◆ **Instructions for the task**: Output the data below exactly. Leave nothing out.

◆ **Dataset excerpts**:
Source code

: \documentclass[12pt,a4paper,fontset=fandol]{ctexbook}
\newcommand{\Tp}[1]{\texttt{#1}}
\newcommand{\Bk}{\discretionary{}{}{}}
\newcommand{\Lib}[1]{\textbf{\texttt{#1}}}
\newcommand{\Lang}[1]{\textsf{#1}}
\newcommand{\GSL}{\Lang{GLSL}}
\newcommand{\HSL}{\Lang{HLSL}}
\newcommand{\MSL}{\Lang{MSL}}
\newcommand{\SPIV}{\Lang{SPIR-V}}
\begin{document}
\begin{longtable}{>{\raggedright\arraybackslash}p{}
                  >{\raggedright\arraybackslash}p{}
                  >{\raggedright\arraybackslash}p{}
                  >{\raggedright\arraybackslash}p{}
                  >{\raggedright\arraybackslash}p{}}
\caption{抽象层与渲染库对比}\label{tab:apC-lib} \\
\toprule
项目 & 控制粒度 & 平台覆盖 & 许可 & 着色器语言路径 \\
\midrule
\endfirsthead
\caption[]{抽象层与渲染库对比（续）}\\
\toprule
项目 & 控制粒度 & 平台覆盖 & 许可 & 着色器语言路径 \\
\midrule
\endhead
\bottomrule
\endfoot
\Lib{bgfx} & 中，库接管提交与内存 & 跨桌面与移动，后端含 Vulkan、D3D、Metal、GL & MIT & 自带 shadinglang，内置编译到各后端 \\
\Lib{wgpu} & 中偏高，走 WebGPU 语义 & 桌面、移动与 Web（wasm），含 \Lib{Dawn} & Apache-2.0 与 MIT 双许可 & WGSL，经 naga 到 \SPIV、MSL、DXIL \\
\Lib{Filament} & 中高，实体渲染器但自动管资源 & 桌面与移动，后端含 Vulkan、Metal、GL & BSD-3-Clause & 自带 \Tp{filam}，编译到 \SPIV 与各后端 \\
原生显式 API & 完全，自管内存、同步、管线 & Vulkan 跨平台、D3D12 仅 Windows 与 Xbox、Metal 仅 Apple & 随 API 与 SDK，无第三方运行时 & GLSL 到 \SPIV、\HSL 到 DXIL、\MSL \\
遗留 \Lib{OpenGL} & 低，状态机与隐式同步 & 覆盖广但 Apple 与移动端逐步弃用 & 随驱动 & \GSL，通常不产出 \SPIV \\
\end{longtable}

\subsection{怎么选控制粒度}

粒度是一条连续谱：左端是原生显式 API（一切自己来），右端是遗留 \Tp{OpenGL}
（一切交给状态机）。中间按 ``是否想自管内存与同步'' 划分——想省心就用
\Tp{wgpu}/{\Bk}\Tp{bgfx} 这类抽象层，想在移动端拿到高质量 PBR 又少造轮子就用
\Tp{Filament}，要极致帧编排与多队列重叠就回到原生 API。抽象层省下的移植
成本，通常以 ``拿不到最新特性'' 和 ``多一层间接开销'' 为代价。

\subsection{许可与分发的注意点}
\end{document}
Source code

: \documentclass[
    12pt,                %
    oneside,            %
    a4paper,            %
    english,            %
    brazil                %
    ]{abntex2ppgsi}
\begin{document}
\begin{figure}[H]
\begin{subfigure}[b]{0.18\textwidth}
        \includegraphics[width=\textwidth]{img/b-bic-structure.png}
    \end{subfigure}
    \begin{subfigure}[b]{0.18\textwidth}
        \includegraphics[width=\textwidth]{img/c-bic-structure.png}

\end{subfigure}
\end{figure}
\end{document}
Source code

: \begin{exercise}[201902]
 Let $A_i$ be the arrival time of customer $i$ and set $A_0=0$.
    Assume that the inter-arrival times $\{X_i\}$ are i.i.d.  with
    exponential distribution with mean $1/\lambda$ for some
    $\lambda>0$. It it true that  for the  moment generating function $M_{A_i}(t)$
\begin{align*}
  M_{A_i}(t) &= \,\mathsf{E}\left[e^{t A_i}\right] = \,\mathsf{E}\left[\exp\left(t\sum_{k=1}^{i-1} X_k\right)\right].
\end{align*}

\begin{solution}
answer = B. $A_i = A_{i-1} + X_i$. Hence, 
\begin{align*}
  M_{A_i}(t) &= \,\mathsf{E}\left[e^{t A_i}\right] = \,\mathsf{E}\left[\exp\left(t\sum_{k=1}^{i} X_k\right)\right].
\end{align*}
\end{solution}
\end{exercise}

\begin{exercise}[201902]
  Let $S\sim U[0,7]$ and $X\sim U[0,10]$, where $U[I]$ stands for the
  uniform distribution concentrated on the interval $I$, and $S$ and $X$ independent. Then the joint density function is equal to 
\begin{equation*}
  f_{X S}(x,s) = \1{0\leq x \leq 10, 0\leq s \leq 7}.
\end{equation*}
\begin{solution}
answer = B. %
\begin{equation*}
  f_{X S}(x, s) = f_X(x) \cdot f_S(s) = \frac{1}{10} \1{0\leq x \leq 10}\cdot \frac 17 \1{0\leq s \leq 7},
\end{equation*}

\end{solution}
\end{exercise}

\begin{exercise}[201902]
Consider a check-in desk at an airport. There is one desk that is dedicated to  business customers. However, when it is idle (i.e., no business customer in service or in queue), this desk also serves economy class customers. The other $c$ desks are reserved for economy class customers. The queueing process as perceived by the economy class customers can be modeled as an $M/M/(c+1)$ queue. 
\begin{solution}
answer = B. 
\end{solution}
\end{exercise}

◆ **Exercise response**:
Source code

: \documentclass[12pt,a4paper,fontset=fandol]{ctexbook}
\newcommand{\Tp}[1]{\texttt{#1}}
\newcommand{\Bk}{\discretionary{}{}{}}
\newcommand{\Lib}[1]{\textbf{\texttt{#1}}}
\newcommand{\Lang}[1]{\textsf{#1}}
\newcommand{\GSL}{\Lang{GLSL}}
\newcommand{\HSL}{\Lang{HLSL}}
\newcommand{\MSL}{\Lang{MSL}}
\newcommand{\SPIV}{\Lang{SPIR-V}}
\begin{document}
\begin{longtable}{>{\raggedright\arraybackslash}p{}
                  >{\raggedright\arraybackslash}p{}
                  >{\raggedright\arraybackslash}p{}
                  >{\raggedright\arraybackslash}p{}
                  >{\raggedright\arraybackslash}p{}}
\caption{抽象层与渲染库对比}\label{tab:apC-lib} \\
\toprule
项目 & 控制粒度 & 平台覆盖 & 许可 & 着色器语言路径 \\
\midrule
\endfirsthead
\caption[]{抽象层与渲染库对比（续）}\\
\toprule
项目 & 控制粒度 & 平台覆盖 & 许可 & 着色器语言路径 \\
\midrule
\endhead
\bottomrule
\endfoot
\Lib{bgfx} & 中，库接管提交与内存 & 跨桌面与移动，后端含 Vulkan、D3D、Metal、GL & MIT & 自带 shadinglang，内置编译到各后端 \\
\Lib{wgpu} & 中偏高，走 WebGPU 语义 & 桌面、移动与 Web（wasm），含 \Lib{Dawn} & Apache-2.0 与 MIT 双许可 & WGSL，经 naga 到 \SPIV、MSL、DXIL \\
\Lib{Filament} & 中高，实体渲染器但自动管资源 & 桌面与移动，后端含 Vulkan、Metal、GL & BSD-3-Clause & 自带 \Tp{filam}，编译到 \SPIV 与各后端 \\
原生显式 API & 完全，自管内存、同步、管线 & Vulkan 跨平台、D3D12 仅 Windows 与 Xbox、Metal 仅 Apple & 随 API 与 SDK，无第三方运行时 & GLSL 到 \SPIV、\HSL 到 DXIL、\MSL \\
遗留 \Lib{OpenGL} & 低，状态机与隐式同步 & 覆盖广但 Apple 与移动端逐步弃用 & 随驱动 & \GSL，通常不产出 \SPIV \\
\end{longtable}

\subsection{怎么选控制粒度}

粒度是一条连续谱：左端是原生显式 API（一切自己来），右端是遗留 \Tp{OpenGL}
（一切交给状态机）。中间按 ``是否想自管内存与同步'' 划分——想省心就用
\Tp{wgpu}/{\Bk}\Tp{bgfx} 这类抽象层，想在移动端拿到高质量 PBR 又少造轮子就用
\Tp{Filament}，要极致帧编排与多队列重叠就回到原生 API。抽象层省下的移植
成本，通常以 ``拿不到最新特性'' 和 ``多一层间接开销'' 为代价。

\subsection{许可与分发的注意点}
\end{document}
Source code

: \documentclass[
    12pt,                %
    oneside,            %
    a4paper,            %
    english,            %
    brazil                %
    ]{abntex2ppgsi}
\begin{document}
\begin{figure}[H]
\begin{subfigure}[b]{0.18\textwidth}
        \includegraphics[width=\textwidth]{img/b-bic-structure.png}
    \end{subfigure}
    \begin{subfigure}[b]{0.18\textwidth}
        \includegraphics[width=\textwidth]{img/c-bic-structure.png}

\end{subfigure}
\end{figure}
\end{document}
Source code

: \begin{exercise}[201902]
 Let $A_i$ be the arrival time of customer $i$ and set $A_0=0$.
    Assume that the inter-arrival times $\{X_i\}$ are i.i.d.  with
    exponential distribution with mean $1/\lambda$ for some
    $\lambda>0$. It it true that  for the  moment generating function $M_{A_i}(t)$
\begin{align*}
  M_{A_i}(t) &= \,\mathsf{E}\left[e^{t A_i}\right] = \,\mathsf{E}\left[\exp\left(t\sum_{k=1}^{i-1} X_k\right)\right].
\end{align*}

\begin{solution}
answer = B. $A_i = A_{i-1} + X_i$. Hence, 
\begin{align*}
  M_{A_i}(t) &= \,\mathsf{E}\left[e^{t A_i}\right] = \,\mathsf{E}\left[\exp\left(t\sum_{k=1}^{i} X_k\right)\right].
\end{align*}
\end{solution}
\end{exercise}

\begin{exercise}[201902]
  Let $S\sim U[0,7]$ and $X\sim U[0,10]$, where $U[I]$ stands for the
  uniform distribution concentrated on the interval $I$, and $S$ and $X$ independent. Then the joint density function is equal to 
\begin{equation*}
  f_{X S}(x,s) = \1{0\leq x \leq 10, 0\leq s \leq 7}.
\end{equation*}
\begin{solution}
answer = B. %
\begin{equation*}
  f_{X S}(x, s) = f_X(x) \cdot f_S(s) = \frac{1}{10} \1{0\leq x \leq 10}\cdot \frac 17 \1{0\leq s \leq 7},
\end{equation*}

\end{solution}
\end{exercise}

\begin{exercise}[201902]
Consider a check-in desk at an airport. There is one desk that is dedicated to  business customers. However, when it is idle (i.e., no business customer in service or in queue), this desk also serves economy class customers. The other $c$ desks are reserved for economy class customers. The queueing process as perceived by the economy class customers can be modeled as an $M/M/(c+1)$ queue. 
\begin{solution}
answer = B. 
\end{solution}
\end{exercise}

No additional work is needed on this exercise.